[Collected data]
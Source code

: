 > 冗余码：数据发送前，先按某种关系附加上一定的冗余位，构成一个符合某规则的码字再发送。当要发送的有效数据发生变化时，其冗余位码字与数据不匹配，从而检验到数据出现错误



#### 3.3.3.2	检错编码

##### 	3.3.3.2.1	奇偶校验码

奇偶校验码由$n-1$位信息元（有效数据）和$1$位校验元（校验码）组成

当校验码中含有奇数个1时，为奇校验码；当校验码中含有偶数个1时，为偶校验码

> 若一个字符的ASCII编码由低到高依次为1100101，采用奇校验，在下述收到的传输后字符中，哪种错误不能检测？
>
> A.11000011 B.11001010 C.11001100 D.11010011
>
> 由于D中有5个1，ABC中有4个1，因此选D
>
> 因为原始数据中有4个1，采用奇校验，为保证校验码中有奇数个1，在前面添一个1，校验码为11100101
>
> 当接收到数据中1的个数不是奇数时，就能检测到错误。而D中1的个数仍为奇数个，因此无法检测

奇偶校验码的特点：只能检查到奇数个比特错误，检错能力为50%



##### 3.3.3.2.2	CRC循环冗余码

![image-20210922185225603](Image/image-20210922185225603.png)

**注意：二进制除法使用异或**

▶ [Task objective]
Reproduce the records above in full and with exact wording.

▶ [Completed task]
Source code

: > 冗余码：数据发送前，先按某种关系附加上一定的冗余位，构成一个符合某规则的码字再发送。当要发送的有效数据发生变化时，其冗余位码字与数据不匹配，从而检验到数据出现错误



#### 3.3.3.2	检错编码

##### 	3.3.3.2.1	奇偶校验码

奇偶校验码由$n-1$位信息元（有效数据）和$1$位校验元（校验码）组成

当校验码中含有奇数个1时，为奇校验码；当校验码中含有偶数个1时，为偶校验码

> 若一个字符的ASCII编码由低到高依次为1100101，采用奇校验，在下述收到的传输后字符中，哪种错误不能检测？
>
> A.11000011 B.11001010 C.11001100 D.11010011
>
> 由于D中有5个1，ABC中有4个1，因此选D
>
> 因为原始数据中有4个1，采用奇校验，为保证校验码中有奇数个1，在前面添一个1，校验码为11100101
>
> 当接收到数据中1的个数不是奇数时，就能检测到错误。而D中1的个数仍为奇数个，因此无法检测

奇偶校验码的特点：只能检查到奇数个比特错误，检错能力为50%



##### 3.3.3.2.2	CRC循环冗余码

![image-20210922185225603](Image/image-20210922185225603.png)

**注意：二进制除法使用异或**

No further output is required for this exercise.